My thoughts are , that the rock expanded/swelled due to the weather conditions an amount of paint applied in a short time frame , 180 boards primed and one coat finish in 5 hours .

Well , like every other taper out there , I know it all lol ... But if you can confirm or deny my theory with a link that supports your views . I'm eager to be informed . Can't find anything on the net that helps .

Thanks , Sam


----------



## gazman (Apr 29, 2011)

Have a look at this thread. 
http://www.drywalltalk.com/f7/drywall-screw-pops-but-not-really-6154/


----------



## Sir Mixalot (Jan 7, 2008)

taping247 said:


> Hello all . I was hoping to get some feedback on a rare issue I experience with my finish after being painted .
> 
> I recently completed a job . Commercial , 10' walls , no lids . Job didn't have doors , so the elements are a factor . Sanded everything myself and the work was up to par . Painter came in on a rainy Saturday . Sprayed a coat of primer , and one coat of finish . I get a call Monday that it looks like I two coated my screws .
> 
> ...


How much drying time was there before the painter showed up?


----------



## BOBTHEFIXER (Oct 28, 2013)

IMO the painter soaked the walls with paint or rolled it alot ie keep rolling the same place ( back rolling).


----------



## thefinisher (Sep 2, 2011)

Yep, I see this all the time. Often times the mud lines will swell a bit and the screw heads will be sunk in ever so slightly. Definitely too much moisture applied to the board at one time. Good luck back charging though, builders love painters for some reason. This would be a good job for a nail spotter if you didn't do everything by hand. As for future fixes I have been contemplating doing the first two coats with setting mud then doing the finish coat with regular. the setting mud shouldn't be too much affected by excess moisture.


----------



## Bazooka-Joe (Dec 31, 2010)

What city are you in...


----------



## moore (Dec 2, 2010)

I've seen this when D/Cs spray the self level primer . One home I looked at the seams peaked. they soaked the board down so bad..And all the screws were shallow ,like you say. They sprayed it so heavy it pooled ! I'm sure there are some who can apply it correctly ... I haven't met one yet.


----------



## Oldtimer (May 6, 2015)

This has happened to me the odd time and it was usually due to high humidity during the painting process with poor ventilation on the job. Most times cracking a few windows and firing up a few dehumidifiers has lessened this for me.


----------



## Bazooka-Joe (Dec 31, 2010)

moore said:


> I've seen this when D/Cs spray the self level primer . One home I looked at the seams peaked. they soaked the board down so bad..And all the screws were shallow ,like you say. They sprayed it so heavy it pooled ! I'm sure there are some who can apply it correctly ... I haven't met one yet.

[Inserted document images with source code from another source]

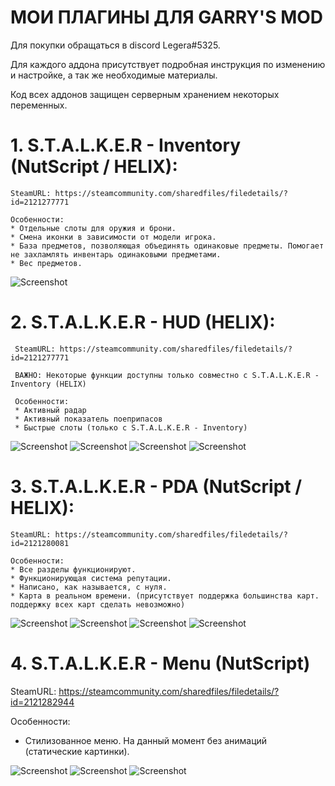 # МОИ ПЛАГИНЫ ДЛЯ GARRY'S MOD

 Для покупки обращаться в discord Legera#5325.
 
 Для каждого аддона присутствует подробная инструкция по изменению и настройке, а так же необходимые материалы.
 
 Код всех аддонов защищен серверным хранением некоторых переменных.
 
 # 1. S.T.A.L.K.E.R - Inventory (NutScript / HELIX): 
    SteamURL: https://steamcommunity.com/sharedfiles/filedetails/?id=2121277771 
    
    Особенности:
    * Отдельные слоты для оружия и брони.
    * Смена иконки в зависимости от модели игрока.
    * База предметов, позволяющая объединять одинаковые предметы. Помогает не захламлять инвентарь одинаковыми предметами.
    * Вес предметов.
 
 ![Screenshot](https://i.imgur.com/cGWSlpZ.jpg)
 
  # 2. S.T.A.L.K.E.R - HUD (HELIX): 
     SteamURL: https://steamcommunity.com/sharedfiles/filedetails/?id=2121277771    
 
     ВАЖНО: Некоторые функции доступны только совместно с S.T.A.L.K.E.R - Inventory (HELIX)
    
     Особенности:
     * Активный радар
     * Активный показатель поеприпасов
     * Быстрые слоты (только с S.T.A.L.K.E.R - Inventory)
   
 ![Screenshot](https://i.imgur.com/H3Kms7E.jpg)
 ![Screenshot](https://i.imgur.com/rWe8zPy.jpg)
 ![Screenshot](https://i.imgur.com/eYKCKzA.jpg)
 ![Screenshot](https://i.imgur.com/STmUAco.jpg)
 
 # 3. S.T.A.L.K.E.R - PDA (NutScript / HELIX):
    SteamURL: https://steamcommunity.com/sharedfiles/filedetails/?id=2121280081
 
    Особенности: 
    * Все разделы функционируют.
    * Функционирующая система репутации.
    * Написано, как называется, с нуля.
    * Карта в реальном времени. (присутствует поддержка большинства карт. поддержку всех карт сделать невозможно)
 
  ![Screenshot](https://i.imgur.com/Y0Db9ni.jpg)
  ![Screenshot](https://i.imgur.com/X5OfNYZ.jpg)
  ![Screenshot](https://i.imgur.com/3OU1ftd.jpg)
  ![Screenshot](https://i.imgur.com/bATUhXi.jpg)

 # 4. S.T.A.L.K.E.R - Menu (NutScript)
   SteamURL: https://steamcommunity.com/sharedfiles/filedetails/?id=2121282944
  
   Особенности:
   * Стилизованное меню. На данный момент без анимаций (статические картинки).
 
  ![Screenshot](https://i.imgur.com/AppE36V.jpg)
  ![Screenshot](https://i.imgur.com/dnVp9As.jpg)
  ![Screenshot](https://i.imgur.com/LIBlhGV.jpg)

sure Moore up to your Shyte Again


----------



## thefinisher (Sep 2, 2011)

I don't think Moore does any painting lol.... probably a shame to cover up Moores work with paint.


----------



## moore (Dec 2, 2010)

thefinisher said:


> I don't think Moore does any painting lol.... probably a shame to cover up Moores work with paint.


I'm not sure how to take that.


----------



## eazyrizla (Jul 29, 2010)

you did your job. **** the painters!


----------



## VANMAN (Jan 14, 2011)

eazyrizla said:


> you did your job. **** the painters!


I was a time served painter before I took up taping!:yes:
And to b honest its prob the best way I could have went as I know also what the painter is looking at and if its good or bad!
Painters love coming behind my work so I must b doing something right!:thumbsup:
On another note boarders hate me with a passion and I like it that way!:thumbup:
U doing ur job is maybe sub par if the painter is not pleased with what he is looking at or having to fix!!!
Only tryin to figure out why f*ck the painters:whistling2:


----------



## Tim0282 (Jan 8, 2008)

I agree with the others that say the paint was applied too soon after primer. No way that primer was dry. All that water shrunk the mud. Nice. We probably have all been there. It is up to the finisher to fix it for nutin.


----------



## endo_alley (Nov 2, 2013)

If there is no texture/ smooth finish, the paint, especially primer, should be rolled on. I have seen this phenomena many times with sprayed on primer coat. It is as if the damp primer swells the paper. For some reason the physical process of rolling the paint avoids this from happening.


----------